- **Records supplied**
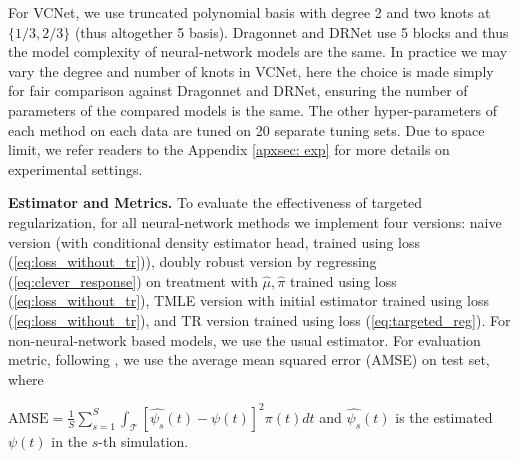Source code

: For VCNet, we use truncated polynomial basis with degree 2 and two knots at $\{1/3,2/3\}$ (thus altogether 5 basis). Dragonnet and DRNet use 5 blocks and thus the model complexity of neural-network models are the same. In practice we may vary the degree and number of knots in VCNet, here the choice is made simply for fair comparison against Dragonnet and DRNet, ensuring the number of parameters of the compared models is the same.
The other hyper-parameters of each method on each data are tuned on 20 separate tuning sets.
Due to space limit, we refer readers to the Appendix \ref{apxsec: exp} for more details on experimental settings. 



\textbf{Estimator and Metrics.} 
{\color{black}To evaluate the effectiveness of targeted regularization}, for all neural-network methods we implement four versions: naive version (with conditional density estimator head, trained using loss (\ref{eq:loss_without_tr})), doubly robust version \citep{kennedy2017non} by regressing (\ref{eq:clever_response}) on treatment with $\hat \mu,\hat\pi$ trained using loss (\ref{eq:loss_without_tr}), TMLE \citep{van2006targeted} version with initial estimator trained using loss (\ref{eq:loss_without_tr}), and TR version trained using loss (\ref{eq:targeted_reg}).
For non-neural-network based models, we use the usual estimator.
For evaluation metric, following \cite{schwab2019learning}, we use the average mean squared error (AMSE) on test set, where

$
    \text{AMSE}=\frac{1}{S}\sum_{s=1}^S\int_{\mathcal{T}}[\hat{\psi_s}(t)-\psi(t)]^2\pi(t)dt
$
and $\hat{\psi_s}(t)$ is the estimated $\psi(t)$ in the $s$-th simulation.





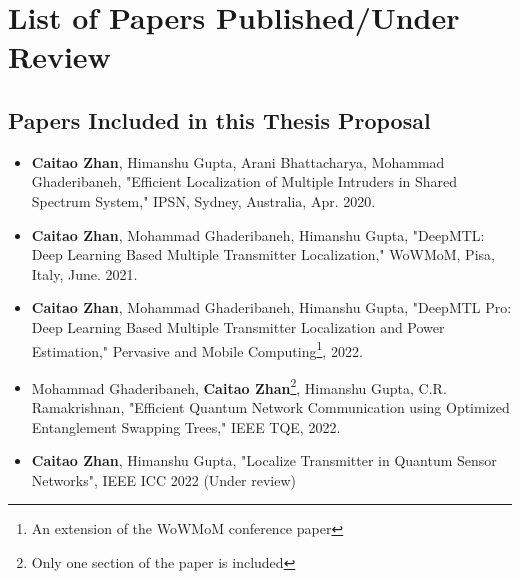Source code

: \chapter{List of Papers Published/Under Review}

\section*{Papers Included in this Thesis Proposal}
\begin{itemize}
    \item \textbf{Caitao Zhan}, Himanshu Gupta, Arani Bhattacharya, Mohammad Ghaderibaneh, "Efficient Localization of Multiple Intruders in Shared Spectrum System," IPSN, Sydney, Australia, Apr. 2020.

    \item \textbf{Caitao Zhan}, Mohammad Ghaderibaneh, Himanshu Gupta, "DeepMTL: Deep Learning Based Multiple Transmitter Localization," WoWMoM, Pisa, Italy, June. 2021. 

    \item \textbf{Caitao Zhan}, Mohammad Ghaderibaneh, Himanshu Gupta, "DeepMTL Pro: Deep Learning Based Multiple Transmitter Localization and Power Estimation," Pervasive and Mobile Computing\footnote{An extension of the WoWMoM conference paper}, 2022.

    \item Mohammad Ghaderibaneh, \textbf{Caitao Zhan}\footnote{Only one section of the paper is included}, Himanshu Gupta, C.R. Ramakrishnan, "Efficient Quantum Network Communication using Optimized Entanglement Swapping Trees," IEEE TQE, 2022.

    \item \textbf{Caitao Zhan}, Himanshu Gupta, "Localize Transmitter in Quantum Sensor Networks", IEEE ICC 2022 (Under review)

\end{itemize}

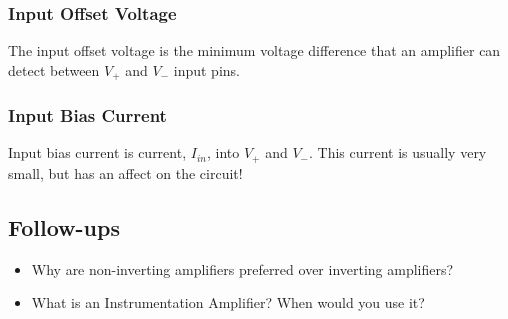 \documentclass[main.tex]{subfiles}
\begin{document}
\subsubsection{Input Offset Voltage}
The input offset voltage is the minimum voltage difference that an amplifier can detect between $V_{+}$ and $V_{-}$ input pins. 

\subsubsection{Input Bias Current}
Input bias current is current, $I_{in}$, into $V_{+}$ and $V_{-}$. This current is usually very small, but has an affect on the circuit! 

\subsection{Follow-ups}
\begin{itemize}
    \item Why are non-inverting amplifiers preferred over inverting amplifiers? %
    \item What is an Instrumentation Amplifier? When would you use it? %
\end{itemize}
\end{document}
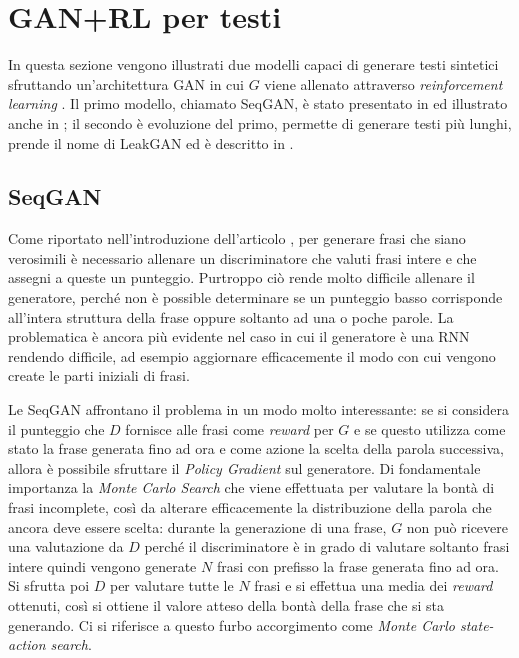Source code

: 

\section{GAN+RL per testi}
In questa sezione vengono illustrati due modelli capaci di generare testi sintetici sfruttando un'architettura GAN in cui $G$ viene allenato attraverso \emph{reinforcement learning} .
Il primo modello, chiamato SeqGAN, è stato presentato in \cite{SeqGAN} ed illustrato anche in \cite{GAN_for_text}; il secondo è evoluzione del primo, permette di generare testi più lunghi, prende il nome di LeakGAN ed è descritto in \cite{LeakGAN}.

\subsection{SeqGAN}
Come riportato nell'introduzione dell'articolo \cite{SeqGAN}, per generare frasi che siano verosimili è necessario allenare un discriminatore che valuti frasi intere e che assegni a queste un punteggio.
Purtroppo ciò rende molto difficile allenare il generatore, perché non è possible determinare se un punteggio basso corrisponde all'intera struttura della frase oppure soltanto ad una o poche parole.
La problematica è ancora più evidente nel caso in cui il generatore è una RNN 
rendendo difficile, ad esempio aggiornare efficacemente il modo con cui vengono create le parti iniziali di frasi.

Le SeqGAN affrontano il problema in un modo molto interessante: se si considera il punteggio che $D$ fornisce alle frasi come \emph{reward} per $G$ e se questo utilizza come stato la frase generata fino ad ora e come azione la scelta della parola successiva, allora è possibile sfruttare il \emph{Policy Gradient} sul generatore.
Di fondamentale importanza la \emph{Monte Carlo Search} che viene effettuata per valutare la bontà di frasi incomplete, così da alterare efficacemente la distribuzione della parola che ancora deve essere scelta: 
durante la generazione di una frase, $G$ non può ricevere una valutazione da $D$ perché il discriminatore è in grado di valutare soltanto frasi intere %
quindi vengono generate $N$ frasi con prefisso la frase generata fino ad ora.
Si sfrutta poi $D$ per valutare tutte le $N$ frasi e si effettua una media dei \emph{reward} ottenuti, così si ottiene il valore atteso della bontà della frase che si sta generando.
Ci si riferisce a questo furbo accorgimento come \emph{Monte Carlo state-action search}.

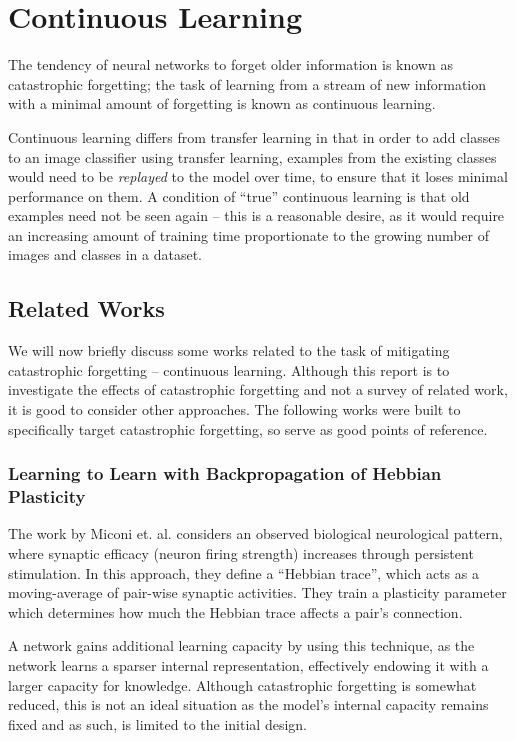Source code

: \documentclass{report}
\begin{document}
	\section{Continuous Learning}
	The tendency of neural networks to forget older information is known as catastrophic forgetting; the task of learning from a stream of new information with a minimal amount of forgetting is known as continuous learning. \par
	Continuous learning differs from transfer learning in that in order to add classes to an image classifier using transfer learning, examples from the existing classes would need to be \emph{replayed} to the model over time, to ensure that it loses minimal performance on them. A condition of ``true'' continuous learning is that old examples need not be seen again -- this is a reasonable desire, as it would require an increasing amount of training time proportionate to the growing number of images and classes in a dataset. \par

	\subsection{Related Works}
	We will now briefly discuss some works related to the task of mitigating catastrophic forgetting -- continuous learning. Although this report is to investigate the effects of catastrophic forgetting and not a survey of related work, it is good to consider other approaches. The following works were built to specifically target catastrophic forgetting, so serve as good points of reference. \par
	
	\subsubsection{Learning to Learn with Backpropagation of Hebbian Plasticity}
	The work by Miconi et. al. \parencite{hebbian} considers an observed biological neurological pattern, where synaptic efficacy (neuron firing strength) increases through persistent stimulation. In this approach, they define a ``Hebbian trace'', which acts as a moving-average of pair-wise synaptic activities. They train a plasticity parameter which determines how much the Hebbian trace affects a pair's connection. \par
	A network gains additional learning capacity by using this technique, as the network learns a sparser internal representation, effectively endowing it with a larger capacity for knowledge. Although catastrophic forgetting is somewhat reduced, this is not an ideal situation as the model's internal capacity remains fixed and as such, is limited to the initial design. \par
	
\end{document}

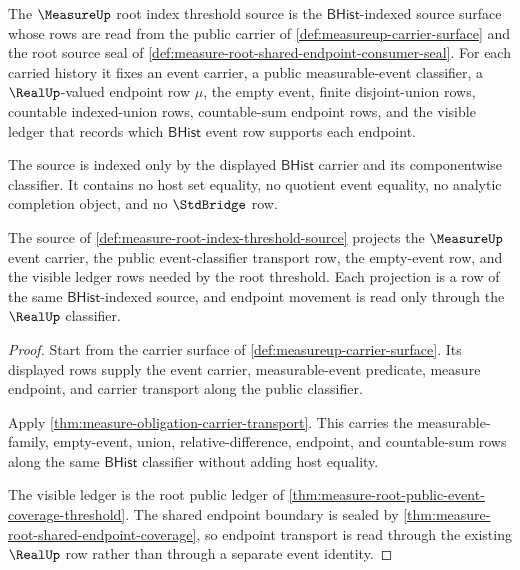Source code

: \begin{definition}
\label{def:measure-root-index-threshold-source}
The $\MeasureUp$ root index threshold source is the $\mathsf{BHist}$-indexed
source surface whose rows are read from the public carrier of
\autoref{def:measureup-carrier-surface} and the root source seal of
\autoref{def:measure-root-shared-endpoint-consumer-seal}. For each carried
history it fixes an event carrier, a public measurable-event classifier, a
$\RealUp$-valued endpoint row $\mu$, the empty event, finite disjoint-union
rows, countable indexed-union rows, countable-sum endpoint rows, and the
visible ledger that records which $\mathsf{BHist}$ event row supports each
endpoint.

The source is indexed only by the displayed $\mathsf{BHist}$ carrier and its
componentwise classifier. It contains no host set equality, no quotient event
equality, no analytic completion object, and no $\StdBridge$ row.
\end{definition}

\begin{theorem}
\label{thm:measure-root-index-carrier-threshold}
The source of \autoref{def:measure-root-index-threshold-source} projects the
$\MeasureUp$ event carrier, the public event-classifier transport row, the
empty-event row, and the visible ledger rows needed by the root threshold. Each
projection is a row of the same $\mathsf{BHist}$-indexed source, and endpoint
movement is read only through the $\RealUp$ classifier.
\end{theorem}
\begin{proof}
Start from the carrier surface of \autoref{def:measureup-carrier-surface}.
Its displayed rows supply the event carrier, measurable-event predicate,
measure endpoint, and carrier transport along the public classifier.

Apply \autoref{thm:measure-obligation-carrier-transport}. This carries the
measurable-family, empty-event, union, relative-difference, endpoint, and
countable-sum rows along the same $\mathsf{BHist}$ classifier without adding
host equality.

The visible ledger is the root public ledger of
\autoref{thm:measure-root-public-event-coverage-threshold}. The shared
endpoint boundary is sealed by
\autoref{thm:measure-root-shared-endpoint-coverage}, so endpoint transport is
read through the existing $\RealUp$ row rather than through a separate event
identity.
\end{proof}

- **What you have to do**
Reproduce exactly the lines above from the line with "The source of" to the line with "empty-event row, and", including both, and add nothing.

- **Result**
The source of \autoref{def:measure-root-index-threshold-source} projects the
$\MeasureUp$ event carrier, the public event-classifier transport row, the
empty-event row, and the visible ledger rows needed by the root threshold. Each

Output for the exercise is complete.